Den’venture – Day 4

More Than Meets the Eye

Having been in Denver for 4 days now, we decided to actually go into town and see the city. Being a Sunday and a home game day, the city was filled with the bright orange colours of the Denver Broncos. Short of dressing dogs and babies up as pumpkins, I am not sure I have seen so many people so proudly wearing such a loud shade of orange.

Once outside the three story open air mall, full of the typical mall type stores, we walked a bit of the main downtown street. Wide enough for foot traffic on either side, two public transport lanes, and a strip in between for whatever manages to take up residence there. Various food carts, simple tables and chairs, one block boasted a mini botanical garden. Along the way, restaurants and shops you’d expect to find on a downtown street.

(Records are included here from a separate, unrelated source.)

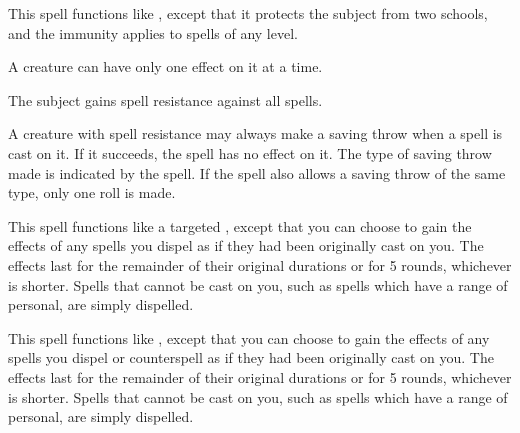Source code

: \begin{spelleffect}
  This spell functions like , except that it protects the subject from two schools, and the immunity applies to spells of any level.
\end{spelleffect}
\begin{spellnotes}
  A creature can have only one  effect on it at a time.
\end{spellnotes}

\spelldur{\durshort}
\begin{spelleffect}
  The subject gains spell resistance against all spells.
\end{spelleffect}
\begin{spellnotes}
  A creature with spell resistance may always make a saving throw when a spell is cast on it. If it succeeds, the spell has no effect on it. The type of saving throw made is indicated by the spell. If the spell also allows a saving throw of the same type, only one roll is made.
\end{spellnotes}

\begin{spelleffect}
  This spell functions like a targeted , except that you can choose to gain the effects of any spells you dispel as if they had been originally cast on you. The effects last for the remainder of their original durations or for 5 rounds, whichever is shorter. Spells that cannot be cast on you, such as spells which have a range of personal, are simply dispelled.
\end{spelleffect}

\begin{spelleffect}
  This spell functions like , except that you can choose to gain the effects of any spells you dispel or counterspell as if they had been originally cast on you. The effects last for the remainder of their original durations or for 5 rounds, whichever is shorter. Spells that cannot be cast on you, such as spells which have a range of personal, are simply dispelled.
\end{spelleffect}


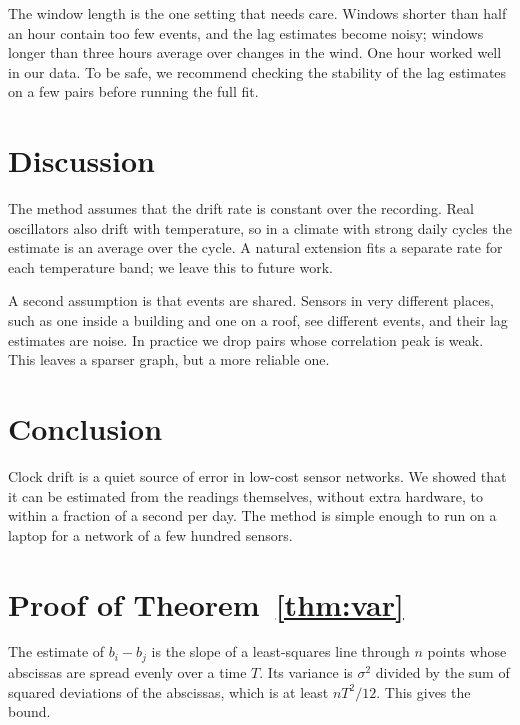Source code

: \documentclass{article}
\begin{document}
The window length is the one setting that needs care. Windows shorter than
half an hour contain too few events, and the lag estimates become noisy;
windows longer than three hours average over changes in the wind. One hour
worked well in our data. To be safe, we recommend checking the stability of
the lag estimates on a few pairs before running the full fit.

\section{Discussion}

The method assumes that the drift rate is constant over the recording. Real
oscillators also drift with temperature, so in a climate with strong daily
cycles the estimate is an average over the cycle. A natural extension fits a
separate rate for each temperature band; we leave this to future work.

A second assumption is that events are shared. Sensors in very different
places, such as one inside a building and one on a roof, see different
events, and their lag estimates are noise. In practice we drop pairs whose
correlation peak is weak. This leaves a sparser graph, but a more reliable
one.

\section{Conclusion}

Clock drift is a quiet source of error in low-cost sensor networks. We
showed that it can be estimated from the readings themselves, without extra
hardware, to within a fraction of a second per day. The method is simple
enough to run on a laptop for a network of a few hundred sensors.




\appendix
\section{Proof of Theorem~\ref{thm:var}}\label{app:var}

The estimate of $b_i - b_j$ is the slope of a least-squares line through $n$
points whose abscissas are spread evenly over a time $T$. Its variance is
$\sigma^2$ divided by the sum of squared deviations of the abscissas, which
is at least $n T^2 / 12$. This gives the bound.
\end{document}
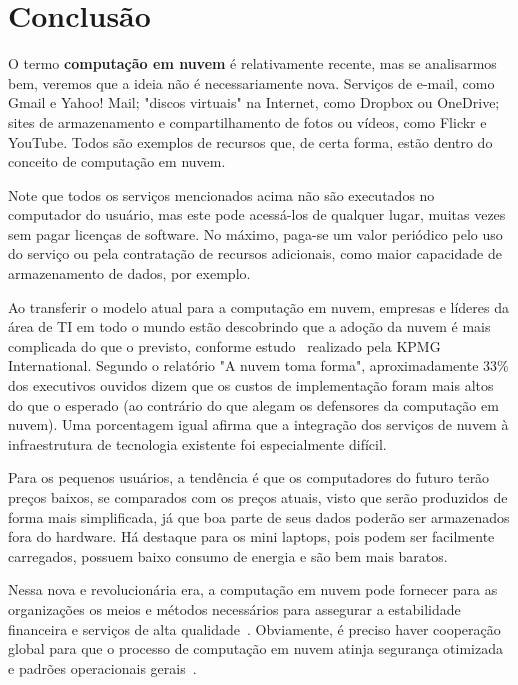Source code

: \section{Conclusão}

O termo \textbf{computação em nuvem} é relativamente recente, mas se analisarmos bem,
veremos que a ideia não é necessariamente nova. Serviços de e-mail, como Gmail e
Yahoo! Mail; "discos virtuais" na Internet, como Dropbox ou OneDrive; sites de
armazenamento e compartilhamento de fotos ou vídeos, como Flickr e YouTube. Todos são
exemplos de recursos que, de certa forma, estão dentro do conceito de computação em
nuvem.

Note que todos os serviços mencionados acima não são executados no computador do
usuário, mas este pode acessá-los de qualquer lugar, muitas vezes sem pagar licenças
de software. No máximo, paga-se um valor periódico pelo uso do serviço ou pela
contratação de recursos adicionais, como maior capacidade de armazenamento de dados,
por exemplo.

Ao transferir o modelo atual para a computação em nuvem, empresas e líderes da área 
de TI em todo o mundo estão descobrindo que a adoção da nuvem é mais complicada do 
que o previsto, conforme estudo~\cite{kmpg-cloud-takes-shape} realizado pela KPMG 
International. Segundo o relatório "A nuvem toma forma", aproximadamente 33\% dos 
executivos ouvidos dizem que os custos de implementação foram mais altos do que o 
esperado (ao contrário do que alegam os defensores da computação em nuvem). Uma 
porcentagem igual afirma que a integração dos serviços de nuvem à infraestrutura de 
tecnologia existente foi especialmente difícil.

Para os pequenos usuários, a tendência é que os computadores do futuro terão preços
baixos, se comparados com os preços atuais, visto que serão produzidos de forma mais
simplificada, já que boa parte de seus dados poderão ser armazenados fora do
hardware. Há destaque para os mini laptops, pois podem ser facilmente carregados,
possuem baixo consumo de energia e são bem mais baratos.

Nessa nova e revolucionária era, a computação em nuvem pode fornecer para as 
organizações os meios e métodos necessários para assegurar a estabilidade financeira 
e serviços de alta qualidade~\cite{cloud-computing-fundamentals}. Obviamente, é 
preciso haver cooperação global para que o processo de computação em nuvem atinja 
segurança otimizada e padrões operacionais 
gerais~\cite{cloud-computing-fundamentals}. 
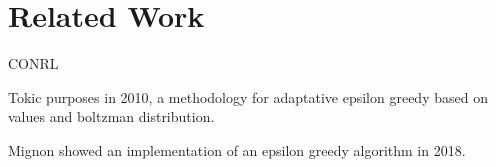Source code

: 
\section{Related Work}
\label{sec:related}


\ac{CONRL}~\cite{gueriau19}

Tokic purposes in 2010, a methodology for adaptative epsilon greedy based on values and boltzman distribution.~\cite{tokic2010}

Mignon showed an implementation of an epsilon greedy algorithm in 2018.~\cite{mignon2017adaptive}



\endinput

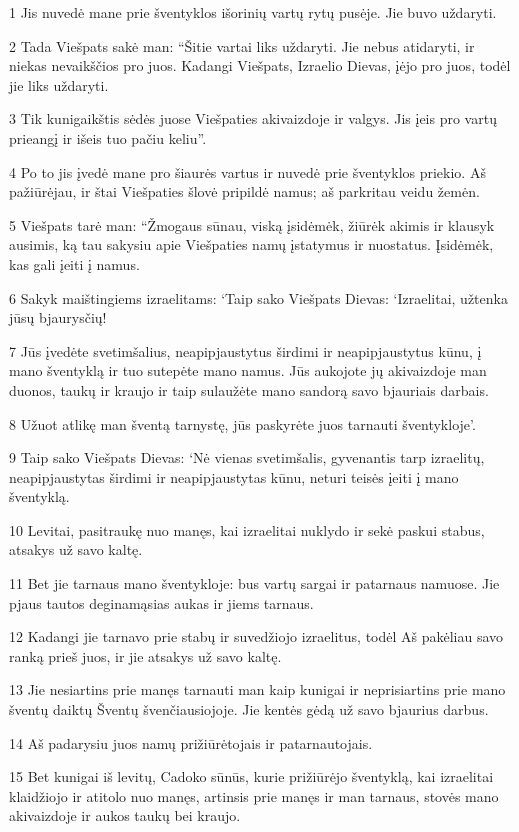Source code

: \par 1 Jis nuvedė mane prie šventyklos išorinių vartų rytų pusėje. Jie buvo uždaryti. 
\par 2 Tada Viešpats sakė man: “Šitie vartai liks uždaryti. Jie nebus atidaryti, ir niekas nevaikščios pro juos. Kadangi Viešpats, Izraelio Dievas, įėjo pro juos, todėl jie liks uždaryti. 
\par 3 Tik kunigaikštis sėdės juose Viešpaties akivaizdoje ir valgys. Jis įeis pro vartų prieangį ir išeis tuo pačiu keliu”. 
\par 4 Po to jis įvedė mane pro šiaurės vartus ir nuvedė prie šventyklos priekio. Aš pažiūrėjau, ir štai Viešpaties šlovė pripildė namus; aš parkritau veidu žemėn. 
\par 5 Viešpats tarė man: “Žmogaus sūnau, viską įsidėmėk, žiūrėk akimis ir klausyk ausimis, ką tau sakysiu apie Viešpaties namų įstatymus ir nuostatus. Įsidėmėk, kas gali įeiti į namus. 
\par 6 Sakyk maištingiems izraelitams: ‘Taip sako Viešpats Dievas: ‘Izraelitai, užtenka jūsų bjaurysčių! 
\par 7 Jūs įvedėte svetimšalius, neapipjaustytus širdimi ir neapipjaustytus kūnu, į mano šventyklą ir tuo sutepėte mano namus. Jūs aukojote jų akivaizdoje man duonos, taukų ir kraujo ir taip sulaužėte mano sandorą savo bjauriais darbais. 
\par 8 Užuot atlikę man šventą tarnystę, jūs paskyrėte juos tarnauti šventykloje’. 
\par 9 Taip sako Viešpats Dievas: ‘Nė vienas svetimšalis, gyvenantis tarp izraelitų, neapipjaustytas širdimi ir neapipjaustytas kūnu, neturi teisės įeiti į mano šventyklą. 
\par 10 Levitai, pasitraukę nuo manęs, kai izraelitai nuklydo ir sekė paskui stabus, atsakys už savo kaltę. 
\par 11 Bet jie tarnaus mano šventykloje: bus vartų sargai ir patarnaus namuose. Jie pjaus tautos deginamąsias aukas ir jiems tarnaus. 
\par 12 Kadangi jie tarnavo prie stabų ir suvedžiojo izraelitus, todėl Aš pakėliau savo ranką prieš juos, ir jie atsakys už savo kaltę. 
\par 13 Jie nesiartins prie manęs tarnauti man kaip kunigai ir neprisiartins prie mano šventų daiktų Šventų švenčiausiojoje. Jie kentės gėdą už savo bjaurius darbus. 
\par 14 Aš padarysiu juos namų prižiūrėtojais ir patarnautojais. 
\par 15 Bet kunigai iš levitų, Cadoko sūnūs, kurie prižiūrėjo šventyklą, kai izraelitai klaidžiojo ir atitolo nuo manęs, artinsis prie manęs ir man tarnaus, stovės mano akivaizdoje ir aukos taukų bei kraujo. 
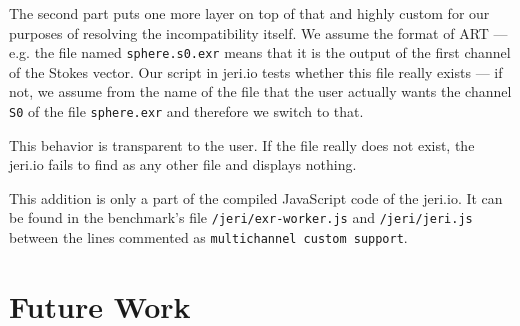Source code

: The second part puts one more layer on top of that and highly custom for our purposes of resolving the incompatibility itself. We assume the format of ART --- e.g. the file named \texttt{sphere.s0.exr} means that it is the output of the first channel of the Stokes vector. Our script in jeri.io tests whether this file really exists --- if not, we assume from the name of the file that the user actually wants the channel \texttt{S0} of the file \texttt{sphere.exr} and therefore we switch to that.

This behavior is transparent to the user. If the file really does not exist, the jeri.io fails to find as any other file and displays nothing.

This addition is only a part of the compiled JavaScript code of the jeri.io. It can be found in the benchmark's file \texttt{/jeri/exr-worker.js} and \texttt{/jeri/jeri.js} between the lines commented as \texttt{multichannel custom support}.

\section{Future Work}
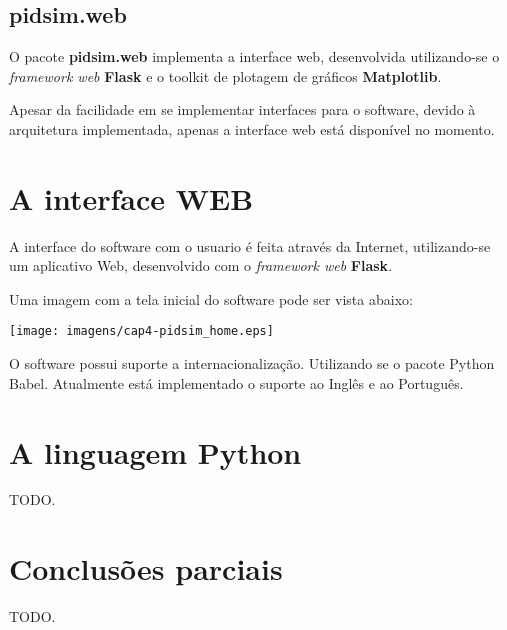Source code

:         \subsection{pidsim.web}
            
            O pacote \textbf{pidsim.web} implementa a interface web, desenvolvida utilizando-se
            o \textit{framework web} \textbf{Flask} e o toolkit de plotagem de gráficos \textbf{Matplotlib}.

            Apesar da facilidade em se implementar interfaces para o software, devido à arquitetura
            implementada, apenas a interface web está disponível no momento.

\section{A interface WEB}

    A interface do software com o usuario é feita através da Internet, utilizando-se um aplicativo Web,
    desenvolvido com o \textit{framework web} \textbf{Flask}.

    Uma imagem com a tela inicial do software pode ser vista abaixo:
    
    \begin{center}
        \texttt{[image: imagens/cap4-pidsim\_home.eps]}
    \end{center}

    O software possui suporte a internacionalização. Utilizando se o pacote Python Babel. Atualmente está
    implementado o suporte ao Inglês e ao Português.

\section{A linguagem Python}

    TODO.

\section{Conclusões parciais}

    TODO.
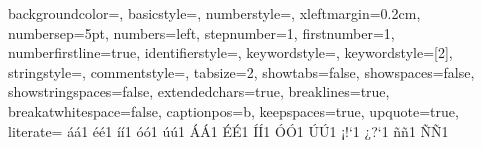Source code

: 


 {%
  backgroundcolor=\color{codeBakground},
  basicstyle={\footnotesize\ttfamily},
  numberstyle=\tiny\color{codeNumbers},
  xleftmargin={0.2cm},
  numbersep=5pt,
  numbers=left,
  stepnumber=1,
  firstnumber=1,
  numberfirstline=true,
  identifierstyle=\color{black},
  keywordstyle=\color{codeKeyword},
  keywordstyle={[2]\color{codeKeyword}},
  stringstyle=\color{codeString}\ttfamily,
  commentstyle=\color{codeComment}\ttfamily,
  tabsize=2,
  showtabs=false,
  showspaces=false,
  showstringspaces=false,
  extendedchars=true,
  breaklines=true,
  breakatwhitespace=false,
  captionpos=b,
  keepspaces=true,
  upquote=true,                      %
  literate=%
  {á}{{\'a}}1 {é}{{\'e}}1 {í}{{\'i}}1 {ó}{{\'o}}1 {ú}{{\'u}}1
  {Á}{{\'A}}1 {É}{{\'E}}1 {Í}{{\'I}}1 {Ó}{{\'O}}1 {Ú}{{\'U}}1
  {¡}{{!`}}1  {¿}{{?`}}1
  {ñ}{{\~n}}1 {Ñ}{{\~N}}1
}

\lstset{style=mystyle}

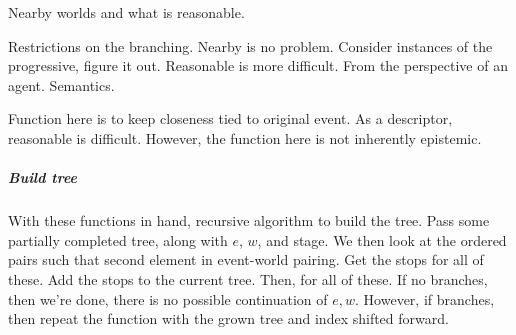 \begin{note}[Reasonable]
  Nearby worlds and what is reasonable.

  Restrictions on the branching.
  Nearby is no problem.
  Consider instances of the progressive, figure it out.
  Reasonable is more difficult.
  From the perspective of an agent.
  Semantics.

  Function here is to keep closeness tied to original event.
  As a descriptor, reasonable is difficult.
  However, the function here is not inherently epistemic.
\end{note}

\subparagraph{Build tree}

\begin{note}
  With these functions in hand, recursive algorithm to build the tree.
  Pass some partially completed tree, along with \(e\), \(w\), and stage.
  We then look at the ordered pairs such that second element in event-world pairing.
  Get the stops for all of these.
  Add the stops to the current tree.
  Then, \AlgFindBranches{} for all of these.
  If no branches, then we're done, there is no possible continuation of \(e,w\).
  However, if branches, then repeat the function with the grown tree and index shifted forward.

  \begin{algorithm}[H]
    \SetAlgoLined
    \DontPrintSemicolon
    \caption{\AlgDevelopTree{}\label{PrAl:dev-tree}}
  \end{algorithm}


\end{note}
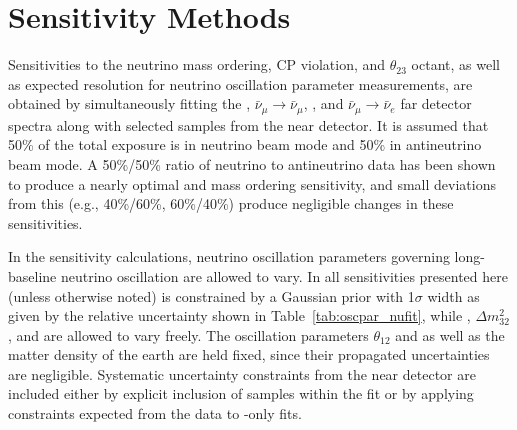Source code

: \section{Sensitivity Methods}
\label{sec:physics-lbnosc-sens}




Sensitivities to the neutrino mass ordering, CP violation, and $\theta_{23}$ octant, as well as expected resolution for neutrino oscillation parameter measurements, are obtained by simultaneously fitting the \numutonumu, $\bar{\nu}_\mu \rightarrow \bar{\nu}_\mu$, \numutonue, and $\bar{\nu}_\mu \rightarrow \bar{\nu}_e$ far detector spectra along with selected samples from the near detector.  It is assumed that 50\% of the total exposure is in neutrino beam mode and 50\% in antineutrino beam mode.  A 50\%/50\% ratio of neutrino to antineutrino data has been shown to produce a nearly optimal \deltacp and mass ordering sensitivity, and small deviations from this (e.g., 40\%/60\%, 60\%/40\%) produce negligible changes in these sensitivities. %

In the sensitivity calculations, neutrino oscillation parameters governing long-baseline neutrino oscillation are allowed to vary. In all sensitivities presented here (unless otherwise noted)  is constrained by a Gaussian prior with 1$\sigma$ width as given by the relative uncertainty shown in Table~\ref{tab:oscpar_nufit}, while , $\Delta m^{2}_{32}$, and \deltacp are allowed to vary freely. The oscillation parameters $\theta_{12}$ and  as well as the matter density of the earth are held fixed, since their propagated uncertainties are negligible. Systematic uncertainty constraints from the near detector are included either by explicit inclusion of  samples within the fit or by applying constraints expected from the  data to -only fits.

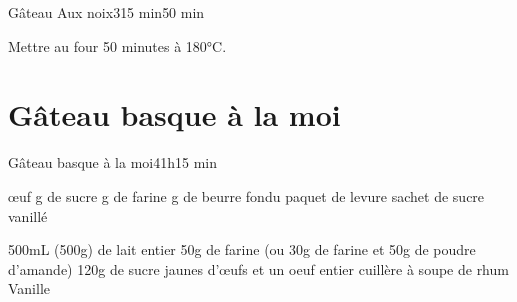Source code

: {\begin{recette}{Gâteau Aux noix}{3}{15 min}{50 min}
\begin{cuisson}
Mettre au four 50 minutes à 180°C.
\end{cuisson}
\end{recette}


\section{Gâteau basque à la moi}
\begin{recette}{Gâteau basque à la moi}{4}{1h}{15 min}
\begin{ingredients}
\ingredient[pâte]
 œuf
 g de sucre
 g de farine
 g de beurre fondu
 paquet de levure
 sachet de sucre vanillé
\ingredient[crème]

\ingredient 500mL (500g) de lait entier
\ingredient 50g de farine (ou 30g de farine et 50g de poudre d'amande)
\ingredient 120g de sucre
 jaunes d'œufs et un oeuf entier
 cuillère à soupe de rhum
\ingredient Vanille
\end{ingredients}


\end{recette}}

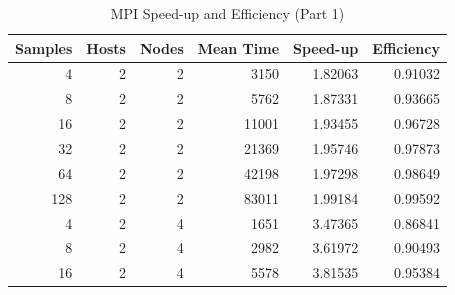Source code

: \documentclass[journal,transmag]{IEEEtran}
\begin{document}
	\begin{table}[h]
	\centering
	\caption{MPI Speed-up and Efficiency (Part 1)}
	\label{table_mpi_data_1}
	\begin{tabular}{|r|r|r|r|r|r|}
		\hline
		\multicolumn{1}{|l|}{Samples} & \multicolumn{1}{l|}{Hosts} & \multicolumn{1}{l|}{Nodes} & \multicolumn{1}{l|}{Mean Time} & \multicolumn{1}{l|}{Speed-up} & \multicolumn{1}{l|}{Efficiency} \\ \hline
		4                             & 2                          & 2                                & 3150                           & 1.82063                       & 0.91032                         \\ \hline
		8                             & 2                          & 2                                & 5762                           & 1.87331                       & 0.93665                         \\ \hline
		16                            & 2                          & 2                                & 11001                          & 1.93455                       & 0.96728                         \\ \hline
		32                            & 2                          & 2                                & 21369                          & 1.95746                       & 0.97873                         \\ \hline
		64                            & 2                          & 2                                & 42198                          & 1.97298                       & 0.98649                         \\ \hline
		128                           & 2                          & 2                                & 83011                          & 1.99184                       & 0.99592                         \\ \hline
		4                             & 2                          & 4                                & 1651                           & 3.47365                       & 0.86841                         \\ \hline
		8                             & 2                          & 4                                & 2982                           & 3.61972                       & 0.90493                         \\ \hline
		16                            & 2                          & 4                                & 5578                           & 3.81535                       & 0.95384                         \\ \hline

\end{tabular}
\end{table}
\end{document}
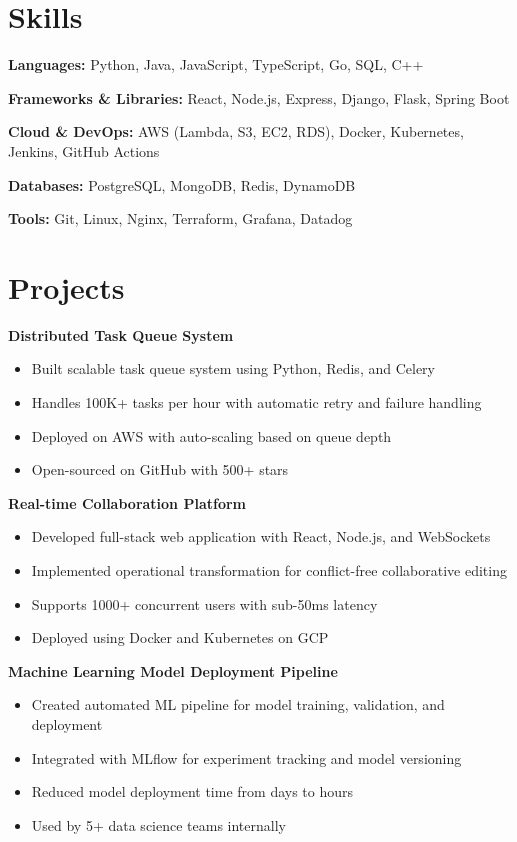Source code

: \documentclass{article}
\begin{document}
\section{Skills}

\textbf{Languages:} Python, Java, JavaScript, TypeScript, Go, SQL, C++

\textbf{Frameworks \& Libraries:} React, Node.js, Express, Django, Flask, Spring Boot

\textbf{Cloud \& DevOps:} AWS (Lambda, S3, EC2, RDS), Docker, Kubernetes, Jenkins, GitHub Actions

\textbf{Databases:} PostgreSQL, MongoDB, Redis, DynamoDB

\textbf{Tools:} Git, Linux, Nginx, Terraform, Grafana, Datadog

\section{Projects}

\textbf{Distributed Task Queue System}
\begin{itemize}
\item Built scalable task queue system using Python, Redis, and Celery
\item Handles 100K+ tasks per hour with automatic retry and failure handling
\item Deployed on AWS with auto-scaling based on queue depth
\item Open-sourced on GitHub with 500+ stars
\end{itemize}

\textbf{Real-time Collaboration Platform}
\begin{itemize}
\item Developed full-stack web application with React, Node.js, and WebSockets
\item Implemented operational transformation for conflict-free collaborative editing
\item Supports 1000+ concurrent users with sub-50ms latency
\item Deployed using Docker and Kubernetes on GCP
\end{itemize}

\textbf{Machine Learning Model Deployment Pipeline}
\begin{itemize}
\item Created automated ML pipeline for model training, validation, and deployment
\item Integrated with MLflow for experiment tracking and model versioning
\item Reduced model deployment time from days to hours
\item Used by 5+ data science teams internally
\end{itemize}
\end{document}
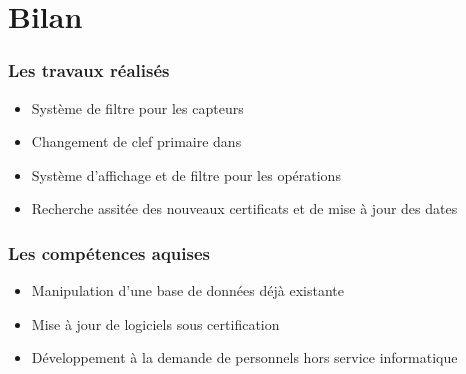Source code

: \section{Bilan}

\begin{frame} 
    \frametitle{Les travaux réalisés}
    \begin{itemize}
        \item<2-> Système de filtre pour les capteurs
        \item<2-> Changement de clef primaire dans 
        \bigskip
        \item<3-> Système d'affichage et de filtre pour les opérations
        \item<3-> Recherche assitée des nouveaux certificats et de mise à jour des dates
    \end{itemize}
\end{frame}

\begin{frame} 
    \frametitle{Les compétences aquises}
    \begin{itemize}
        \item<2-> \alert<2>{Manipulation d'une base de données déjà existante}
        \item<3-> \alert<3>{Mise à jour de logiciels sous certification }
        \item<4-> \alert<4>{Développement à la demande de personnels hors service informatique}
    \end{itemize}
\end{frame}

Busy enough to stay in business, but not eye catching enough to snare a tourist’s attention or money. At each cross street the waft of warm garbage and dirty socks. Here and there, tall important buildings covered in glass windows, blasting sunlight down to illuminate even the darkest corners.

We reached the end of the road and came to the fabled Millennium Bridge. It was wide and passed over the rail tracks, and mother stubbed her toe marveling the sights. And then we were across it. I turned back, not sure if I had missed something or not. No, a short 50 paces or so and one is across. But across is like a whole different place.

Descend the steps from the bridge and the surrounding buildings are close enough to provide enough shade to breathe. While reaching the cross street still provides the warm garbage and dirty sock stink, across that cross street is all green. A vast park of green grass. Not recently mowed, but lush despite the arid heat. Curving sidewalk embraces the soft domes and flats of grass, and eventually lead to another bridge. This one narrow and long, wooden slats that thump with each foot step, the whole structure seeming to bob and sway a little the further across you go. Below a river, rushing in some areas, gurgling in others, ducks paddling around among the algae.

Across that and you must walk left, or right. This street is quieter, but still full of life. Restaurants with outdoor seating spilling into the street, tent overhead and generous misting machines spraying customers like vegetables in a super market. We find a brewery and sit for a beer. And on the way back we get icecream.

30 mile drive to reach our dinner reservations. No longer in Denver, we found ourselves in Boulder. A smaller, cute, but clearly college town. The sprawling brick university buildings settled in the heart of the town. We went to the main street, an older part of the town. The street was not so much a street, as a walkway down along the shops. Giant fountain areas, sculptures, casual seating here and there, large areas for street performers. While all the signs stated no skateboards, no bikes, no smoking, no dogs, all the shops and seating areas had large bowls of water for dogs. Various random shops catering to, I’m not sure whom. And restaurants, all held up by the hustle and bustle of baby faced college kids. Never once was I carded.

We drove home in the dark. It wasn’t quiet, but seeing a city by its lights alone, is like tasting a soup without all the chunky bits in it. You simply get the deep flavor of what the soup actually is. The city at night, is vast and small all at once. It is large stadiums, and small apartment buildings. It is lights at the very top of a tower building, and lights along the rail of an apartment balcony. It is humble restaurants, and big chain stores. It is the familiar, and it is the unique. It was something a little bit different, but not to wild, and not to crazy.